The sample includes 100 female and 100 male (see table 1), with both genders equally represented. The years of employment and salary variables are both metric. The dependent variable salary has a mean of 1.2230345^{5} and the standard deviation 7.9030117^{4}. The independent variable years of employment has the mean 15.7343624 and standard deviation 9.0356184.
The plot showed a strong positive association between salary and years of experience, with a clear upward trend visible, but the line is curved, non-linear.
plot(df$years_empl, df$salary)
#### 3. Estimate salary by years of employment
To transform the dependent variable salary, the we took the logarithm base 10 of salary, which transformed the geometric salary growth into an arithmetic scale.
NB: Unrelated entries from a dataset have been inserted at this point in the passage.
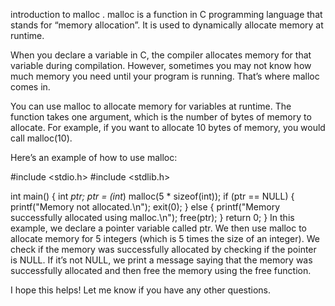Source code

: introduction to malloc .
malloc is a function in C programming language that stands for “memory allocation”. It is used to dynamically allocate memory at runtime.

When you declare a variable in C, the compiler allocates memory for that variable during compilation. However, sometimes you may not know how much memory you need until your program is running. That’s where malloc comes in.

You can use malloc to allocate memory for variables at runtime. The function takes one argument, which is the number of bytes of memory to allocate. For example, if you want to allocate 10 bytes of memory, you would call malloc(10).

Here’s an example of how to use malloc:

#include <stdio.h>
#include <stdlib.h>

int main() {
    int *ptr;
    ptr = (int*) malloc(5 * sizeof(int));
    if (ptr == NULL) {
        printf("Memory not allocated.\n");
        exit(0);
    }
    else {
        printf("Memory successfully allocated using malloc.\n");
        free(ptr);
    }
    return 0;
}
In this example, we declare a pointer variable called ptr. We then use malloc to allocate memory for 5 integers (which is 5 times the size of an integer). We check if the memory was successfully allocated by checking if the pointer is NULL. If it’s not NULL, we print a message saying that the memory was successfully allocated and then free the memory using the free function.

I hope this helps! Let me know if you have any other questions.

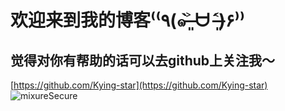 # 欢迎来到我的博客⁽⁽٩(๑˃̶͈̀ ᗨ ˂̶͈́)۶⁾⁾
## 觉得对你有帮助的话可以去github上关注我～ 
[https://github.com/Kying-star](https://github.com/Kying-star)
<img :src="$withBase('/img/looker.jpg')" alt="mixureSecure">
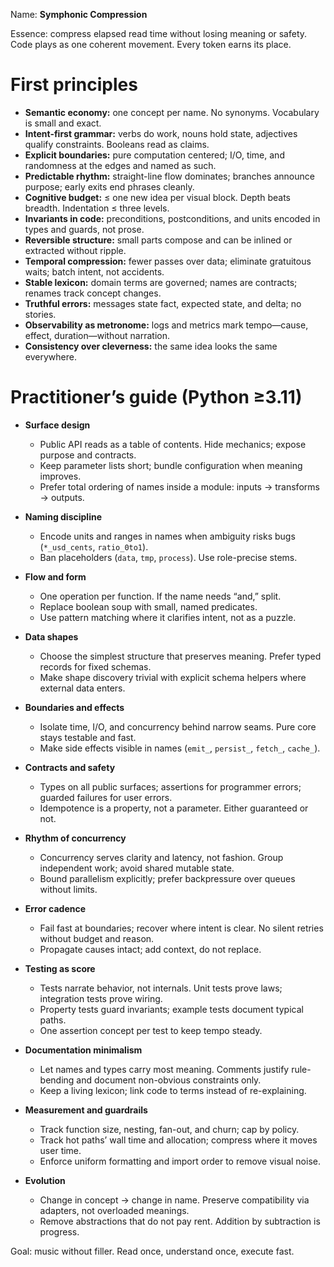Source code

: Name: **Symphonic Compression**

Essence: compress elapsed read time without losing meaning or safety. Code plays as one coherent movement. Every token earns its place.

# First principles

* **Semantic economy:** one concept per name. No synonyms. Vocabulary is small and exact.
* **Intent-first grammar:** verbs do work, nouns hold state, adjectives qualify constraints. Booleans read as claims.
* **Explicit boundaries:** pure computation centered; I/O, time, and randomness at the edges and named as such.
* **Predictable rhythm:** straight-line flow dominates; branches announce purpose; early exits end phrases cleanly.
* **Cognitive budget:** ≤ one new idea per visual block. Depth beats breadth. Indentation ≤ three levels.
* **Invariants in code:** preconditions, postconditions, and units encoded in types and guards, not prose.
* **Reversible structure:** small parts compose and can be inlined or extracted without ripple.
* **Temporal compression:** fewer passes over data; eliminate gratuitous waits; batch intent, not accidents.
* **Stable lexicon:** domain terms are governed; names are contracts; renames track concept changes.
* **Truthful errors:** messages state fact, expected state, and delta; no stories.
* **Observability as metronome:** logs and metrics mark tempo—cause, effect, duration—without narration.
* **Consistency over cleverness:** the same idea looks the same everywhere.

# Practitioner’s guide (Python ≥3.11)

* **Surface design**

  * Public API reads as a table of contents. Hide mechanics; expose purpose and contracts.
  * Keep parameter lists short; bundle configuration when meaning improves.
  * Prefer total ordering of names inside a module: inputs → transforms → outputs.

* **Naming discipline**

  * Encode units and ranges in names when ambiguity risks bugs (`*_usd_cents`, `ratio_0to1`).
  * Ban placeholders (`data`, `tmp`, `process`). Use role-precise stems.

* **Flow and form**

  * One operation per function. If the name needs “and,” split.
  * Replace boolean soup with small, named predicates.
  * Use pattern matching where it clarifies intent, not as a puzzle.

* **Data shapes**

  * Choose the simplest structure that preserves meaning. Prefer typed records for fixed schemas.
  * Make shape discovery trivial with explicit schema helpers where external data enters.

* **Boundaries and effects**

  * Isolate time, I/O, and concurrency behind narrow seams. Pure core stays testable and fast.
  * Make side effects visible in names (`emit_`, `persist_`, `fetch_`, `cache_`).

* **Contracts and safety**

  * Types on all public surfaces; assertions for programmer errors; guarded failures for user errors.
  * Idempotence is a property, not a parameter. Either guaranteed or not.

* **Rhythm of concurrency**

  * Concurrency serves clarity and latency, not fashion. Group independent work; avoid shared mutable state.
  * Bound parallelism explicitly; prefer backpressure over queues without limits.

* **Error cadence**

  * Fail fast at boundaries; recover where intent is clear. No silent retries without budget and reason.
  * Propagate causes intact; add context, do not replace.

* **Testing as score**

  * Tests narrate behavior, not internals. Unit tests prove laws; integration tests prove wiring.
  * Property tests guard invariants; example tests document typical paths.
  * One assertion concept per test to keep tempo steady.

* **Documentation minimalism**

  * Let names and types carry most meaning. Comments justify rule-bending and document non-obvious constraints only.
  * Keep a living lexicon; link code to terms instead of re-explaining.

* **Measurement and guardrails**

  * Track function size, nesting, fan-out, and churn; cap by policy.
  * Track hot paths’ wall time and allocation; compress where it moves user time.
  * Enforce uniform formatting and import order to remove visual noise.

* **Evolution**

  * Change in concept → change in name. Preserve compatibility via adapters, not overloaded meanings.
  * Remove abstractions that do not pay rent. Addition by subtraction is progress.

Goal: music without filler. Read once, understand once, execute fast.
lm(df$salary ~ df$years_empl)
##
## Call:
## lm(formula = df$salary ~ df$years_empl)
##
## Coefficients:
## (Intercept) df$years_empl
## -2684 7944
lm(log(salary) ~ years_empl, data = df)
##
## Call:
## lm(formula = log(salary) ~ years_empl, data = df)
##
## Coefficients:
## (Intercept) years_empl
## 10.383 0.071
# Add linear regression line & plot
plot(df$years_empl, log10(df$salary),
main = "Linearized: Years of Experience vs log10(Salary)",
xlab = "Years of Experience", ylab = "log10(Salary)")
lm(log10(salary) ~ years_empl, data = df)
##
## Call:
## lm(formula = log10(salary) ~ years_empl, data = df)
##
## Coefficients:
## (Intercept) years_empl
## 4.50918 0.03083
abline(lm(df$years_empl ~ log10(df$salary))) # can´t draw the line
#### 4. Interpretation
The model showed that for a person with zero years of employment, the estimated salary is 7943.255 and the salary increases by -2684.255 with each additional year of employment.
The transformed model shows that with each extra year of employment, the log (base 10) of salary goes up by 0.071.